Referring to FIGS. 4, 5 and 6, the gas venting device according to the invention now will be described in detail. Valve chamber 102 is contained within a housing 114, at the top or rear end of which is located pneumatic cylinder and piston assembly 112. This assembly comprises a cylinder 116 housing a piston 118 which is connected to a drive member or rod 120 extending forwardly into a coupling chamber 122. A piston-engaging coil spring 124 within cylinder 116 exerts a rearward bias on piston 118 and drive rod 120. Valve body 106 is mounted at the end of a valve stem 126 which extends rearwardly through valve chamber 102 into coupling chamber 122. The position of valve seat 104 is adjustable by means of tapered seat adjusting blocks 128 which can be externally manipulated by means of adjusting screws 130.

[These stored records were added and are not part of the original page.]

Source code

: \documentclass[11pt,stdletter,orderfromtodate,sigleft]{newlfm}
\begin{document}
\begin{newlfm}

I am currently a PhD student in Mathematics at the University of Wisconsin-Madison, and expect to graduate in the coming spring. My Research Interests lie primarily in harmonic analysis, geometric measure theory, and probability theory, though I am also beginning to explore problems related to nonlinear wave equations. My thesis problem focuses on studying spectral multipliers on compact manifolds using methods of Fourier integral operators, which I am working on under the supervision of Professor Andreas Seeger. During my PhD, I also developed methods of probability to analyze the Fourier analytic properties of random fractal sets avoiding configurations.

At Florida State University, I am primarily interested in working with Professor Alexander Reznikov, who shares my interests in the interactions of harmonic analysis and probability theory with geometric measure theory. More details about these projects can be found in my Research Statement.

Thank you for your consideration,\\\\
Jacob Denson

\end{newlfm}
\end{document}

Drive rod 120 and valve stem 126 are coaxial and their distal ends are coupled by a sliding joint 132 located in coupling chamber 122. A valve stem nut 134 is threaded onto the end of valve stem 126 and has a forwardly facing shoulder 136 which cooperates with a rearwardly facing shoulder 138 at the forward end of sliding joint 132. Similarly, a drive rod nut 140 threaded onto the end of drive rod 120 has a rearwardly facing shoulder 142 which is adapted to mate with a forwardly facing shoulder 144 at the rear end of sliding joint 132. A joint-engaging coil spring 146 in coupling chamber 122 exerts a forward bias on sliding joint 132 toward its foremost position against the front end 148 of coupling chamber 122. The forward biasing force of spring 146 is greater than the rearward biasing force of spring 124. Thus, with valve body 106 in its foremost or open position and cylinder 116 unpressurized, the working parts are in the configuration shown in FIG. 6, with a spacing S₁ between the ends of valve stem nut 134 and drive rod nut 140. In this "check" position valve body 106 and valve stem 126 are freely movable, which allows the operator to manually check the freedom of movement of valve body 106 before the mold is reclosed for further molding. As explained more fully below, this free play in the coupling mechanism also permits melt-driven movement of valve body 106 during valve closure in the event melt advances more rapidly than normal toward valve chamber 102.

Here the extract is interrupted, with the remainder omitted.